*** Supplied data Section Begins ***

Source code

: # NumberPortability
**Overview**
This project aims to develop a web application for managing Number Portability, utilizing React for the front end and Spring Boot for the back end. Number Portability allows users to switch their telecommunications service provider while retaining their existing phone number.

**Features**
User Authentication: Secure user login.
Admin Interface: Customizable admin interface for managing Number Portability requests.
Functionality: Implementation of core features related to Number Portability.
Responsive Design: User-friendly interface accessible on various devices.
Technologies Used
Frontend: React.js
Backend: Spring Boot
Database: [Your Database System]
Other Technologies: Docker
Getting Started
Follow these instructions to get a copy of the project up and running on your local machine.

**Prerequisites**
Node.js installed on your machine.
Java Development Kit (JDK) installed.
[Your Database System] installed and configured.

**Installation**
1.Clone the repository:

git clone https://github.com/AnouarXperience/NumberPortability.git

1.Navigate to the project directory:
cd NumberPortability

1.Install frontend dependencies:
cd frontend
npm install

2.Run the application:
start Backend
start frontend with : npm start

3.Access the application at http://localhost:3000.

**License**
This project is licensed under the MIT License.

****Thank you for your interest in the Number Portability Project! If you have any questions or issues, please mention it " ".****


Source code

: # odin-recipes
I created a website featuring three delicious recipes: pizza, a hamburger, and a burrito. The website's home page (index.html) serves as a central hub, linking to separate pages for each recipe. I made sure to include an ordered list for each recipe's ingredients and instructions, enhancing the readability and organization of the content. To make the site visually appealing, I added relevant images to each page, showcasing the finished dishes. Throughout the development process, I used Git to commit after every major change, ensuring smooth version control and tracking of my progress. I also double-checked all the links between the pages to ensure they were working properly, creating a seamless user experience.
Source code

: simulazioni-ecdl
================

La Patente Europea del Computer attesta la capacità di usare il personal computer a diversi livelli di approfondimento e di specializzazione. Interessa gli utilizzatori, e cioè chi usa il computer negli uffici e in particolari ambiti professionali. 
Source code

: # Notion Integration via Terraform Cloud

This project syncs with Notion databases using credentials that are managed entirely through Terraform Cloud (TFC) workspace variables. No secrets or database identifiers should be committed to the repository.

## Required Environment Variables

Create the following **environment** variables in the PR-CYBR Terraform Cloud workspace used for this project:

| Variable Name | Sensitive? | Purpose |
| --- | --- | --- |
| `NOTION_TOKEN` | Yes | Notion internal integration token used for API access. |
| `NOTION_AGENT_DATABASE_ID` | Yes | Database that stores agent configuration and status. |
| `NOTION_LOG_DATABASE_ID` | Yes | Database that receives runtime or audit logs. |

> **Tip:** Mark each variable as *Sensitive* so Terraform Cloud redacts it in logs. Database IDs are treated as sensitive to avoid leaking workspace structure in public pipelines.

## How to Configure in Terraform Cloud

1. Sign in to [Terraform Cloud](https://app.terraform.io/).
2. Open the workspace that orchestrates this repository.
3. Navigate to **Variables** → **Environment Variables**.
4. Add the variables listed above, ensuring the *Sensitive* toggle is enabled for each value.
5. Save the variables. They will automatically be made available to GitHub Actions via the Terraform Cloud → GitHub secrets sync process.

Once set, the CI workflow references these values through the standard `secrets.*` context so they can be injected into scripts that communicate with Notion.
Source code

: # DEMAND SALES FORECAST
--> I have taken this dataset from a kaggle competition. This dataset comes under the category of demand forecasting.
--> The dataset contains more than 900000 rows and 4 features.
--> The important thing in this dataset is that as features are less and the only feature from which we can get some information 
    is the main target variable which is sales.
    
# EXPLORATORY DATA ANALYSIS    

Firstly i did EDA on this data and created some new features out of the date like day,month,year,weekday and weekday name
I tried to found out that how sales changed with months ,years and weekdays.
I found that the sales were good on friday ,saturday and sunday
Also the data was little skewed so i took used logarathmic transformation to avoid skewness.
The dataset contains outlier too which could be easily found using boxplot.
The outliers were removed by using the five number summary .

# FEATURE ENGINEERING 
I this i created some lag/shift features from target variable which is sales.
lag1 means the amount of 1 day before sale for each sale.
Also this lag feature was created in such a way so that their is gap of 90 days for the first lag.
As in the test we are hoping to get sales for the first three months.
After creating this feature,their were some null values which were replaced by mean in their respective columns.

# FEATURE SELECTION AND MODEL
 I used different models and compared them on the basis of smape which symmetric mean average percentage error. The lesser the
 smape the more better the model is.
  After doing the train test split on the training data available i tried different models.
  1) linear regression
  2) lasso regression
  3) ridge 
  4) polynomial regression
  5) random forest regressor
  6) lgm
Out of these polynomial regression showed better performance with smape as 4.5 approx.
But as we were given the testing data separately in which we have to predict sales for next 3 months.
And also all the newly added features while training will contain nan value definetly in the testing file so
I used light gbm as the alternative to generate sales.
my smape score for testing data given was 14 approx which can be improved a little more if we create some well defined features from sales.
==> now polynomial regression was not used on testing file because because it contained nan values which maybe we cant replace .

*** Supplied data Section Ends ***

Give back the whole listing above, identical in every line.

- Result for this task
Source code

: # NumberPortability
**Overview**
This project aims to develop a web application for managing Number Portability, utilizing React for the front end and Spring Boot for the back end. Number Portability allows users to switch their telecommunications service provider while retaining their existing phone number.

**Features**
User Authentication: Secure user login.
Admin Interface: Customizable admin interface for managing Number Portability requests.
Functionality: Implementation of core features related to Number Portability.
Responsive Design: User-friendly interface accessible on various devices.
Technologies Used
Frontend: React.js
Backend: Spring Boot
Database: [Your Database System]
Other Technologies: Docker
Getting Started
Follow these instructions to get a copy of the project up and running on your local machine.

**Prerequisites**
Node.js installed on your machine.
Java Development Kit (JDK) installed.
[Your Database System] installed and configured.

**Installation**
1.Clone the repository:

git clone https://github.com/AnouarXperience/NumberPortability.git

1.Navigate to the project directory:
cd NumberPortability

1.Install frontend dependencies:
cd frontend
npm install

2.Run the application:
start Backend
start frontend with : npm start

3.Access the application at http://localhost:3000.

**License**
This project is licensed under the MIT License.

****Thank you for your interest in the Number Portability Project! If you have any questions or issues, please mention it " ".****


Source code

: # odin-recipes
I created a website featuring three delicious recipes: pizza, a hamburger, and a burrito. The website's home page (index.html) serves as a central hub, linking to separate pages for each recipe. I made sure to include an ordered list for each recipe's ingredients and instructions, enhancing the readability and organization of the content. To make the site visually appealing, I added relevant images to each page, showcasing the finished dishes. Throughout the development process, I used Git to commit after every major change, ensuring smooth version control and tracking of my progress. I also double-checked all the links between the pages to ensure they were working properly, creating a seamless user experience.
Source code

: simulazioni-ecdl
================

La Patente Europea del Computer attesta la capacità di usare il personal computer a diversi livelli di approfondimento e di specializzazione. Interessa gli utilizzatori, e cioè chi usa il computer negli uffici e in particolari ambiti professionali. 
Source code

: # Notion Integration via Terraform Cloud

This project syncs with Notion databases using credentials that are managed entirely through Terraform Cloud (TFC) workspace variables. No secrets or database identifiers should be committed to the repository.

## Required Environment Variables

Create the following **environment** variables in the PR-CYBR Terraform Cloud workspace used for this project:

| Variable Name | Sensitive? | Purpose |
| --- | --- | --- |
| `NOTION_TOKEN` | Yes | Notion internal integration token used for API access. |
| `NOTION_AGENT_DATABASE_ID` | Yes | Database that stores agent configuration and status. |
| `NOTION_LOG_DATABASE_ID` | Yes | Database that receives runtime or audit logs. |

> **Tip:** Mark each variable as *Sensitive* so Terraform Cloud redacts it in logs. Database IDs are treated as sensitive to avoid leaking workspace structure in public pipelines.

## How to Configure in Terraform Cloud

1. Sign in to [Terraform Cloud](https://app.terraform.io/).
2. Open the workspace that orchestrates this repository.
3. Navigate to **Variables** → **Environment Variables**.
4. Add the variables listed above, ensuring the *Sensitive* toggle is enabled for each value.
5. Save the variables. They will automatically be made available to GitHub Actions via the Terraform Cloud → GitHub secrets sync process.

Once set, the CI workflow references these values through the standard `secrets.*` context so they can be injected into scripts that communicate with Notion.
Source code

: # DEMAND SALES FORECAST
--> I have taken this dataset from a kaggle competition. This dataset comes under the category of demand forecasting.
--> The dataset contains more than 900000 rows and 4 features.
--> The important thing in this dataset is that as features are less and the only feature from which we can get some information 
    is the main target variable which is sales.
    
# EXPLORATORY DATA ANALYSIS    

Firstly i did EDA on this data and created some new features out of the date like day,month,year,weekday and weekday name
I tried to found out that how sales changed with months ,years and weekdays.
I found that the sales were good on friday ,saturday and sunday
Also the data was little skewed so i took used logarathmic transformation to avoid skewness.
The dataset contains outlier too which could be easily found using boxplot.
The outliers were removed by using the five number summary .

# FEATURE ENGINEERING 
I this i created some lag/shift features from target variable which is sales.
lag1 means the amount of 1 day before sale for each sale.
Also this lag feature was created in such a way so that their is gap of 90 days for the first lag.
As in the test we are hoping to get sales for the first three months.
After creating this feature,their were some null values which were replaced by mean in their respective columns.

# FEATURE SELECTION AND MODEL
 I used different models and compared them on the basis of smape which symmetric mean average percentage error. The lesser the
 smape the more better the model is.
  After doing the train test split on the training data available i tried different models.
  1) linear regression
  2) lasso regression
  3) ridge 
  4) polynomial regression
  5) random forest regressor
  6) lgm
Out of these polynomial regression showed better performance with smape as 4.5 approx.
But as we were given the testing data separately in which we have to predict sales for next 3 months.
And also all the newly added features while training will contain nan value definetly in the testing file so
I used light gbm as the alternative to generate sales.
my smape score for testing data given was 14 approx which can be improved a little more if we create some well defined features from sales.
==> now polynomial regression was not used on testing file because because it contained nan values which maybe we cant replace .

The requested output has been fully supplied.